Primeiramente, levando-se em considereção a Terceira Lei da Física, criada por Newton, em que toda ação gera, consequentemente, uma reação, nota-se que as operações dispõe de grandes riscos durante o procedimento. Isso ocorre porque é uma intervenção invasiva, já que adentra uma parte do corpo humano, dessa forma pode ocorrer complicações como infecções e hematomas. Assim, urge que ações de comtrole sejam tomadas em prol da saúde.

Ademais, colocando em pauta a pirâmide das necessidades humanas, proposta por Maslow, em que a auto-estima tem posição de destaque para o bem-estar do indivído, observa-se que a sociedade constrói uma pressão para que todos sejam perfeitos esteticamente. Tal fato se dá pois buscam sempre o melhor corpo, a melhor roupa, uma vez que se veem alienados ao padrão estabelecido, fato que pode levar a depressão e ansiedade. Logo, fica claro que debates sejam realizados a fim de esclarecer a questão.

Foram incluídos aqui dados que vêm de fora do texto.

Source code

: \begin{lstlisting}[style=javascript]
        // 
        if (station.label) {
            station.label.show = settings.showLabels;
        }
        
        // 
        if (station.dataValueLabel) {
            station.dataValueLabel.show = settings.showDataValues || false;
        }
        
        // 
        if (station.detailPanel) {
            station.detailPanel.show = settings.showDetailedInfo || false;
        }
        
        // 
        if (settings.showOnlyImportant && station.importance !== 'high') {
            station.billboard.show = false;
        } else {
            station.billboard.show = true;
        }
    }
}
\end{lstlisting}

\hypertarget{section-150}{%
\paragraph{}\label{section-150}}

Portanto, haja vista a problemática da banalização das cirurgias plásticas na sociedade comtemporânea, é preciso que o Governo, em parceria com a Mídia, promova campanhas para alertar a população dos riscos cirurgicos, por meio da divulgações em sites relacionados a área, com o apoio de profissionais que se dedica à prática de cirurgias, de forma que esse problema seja sanado.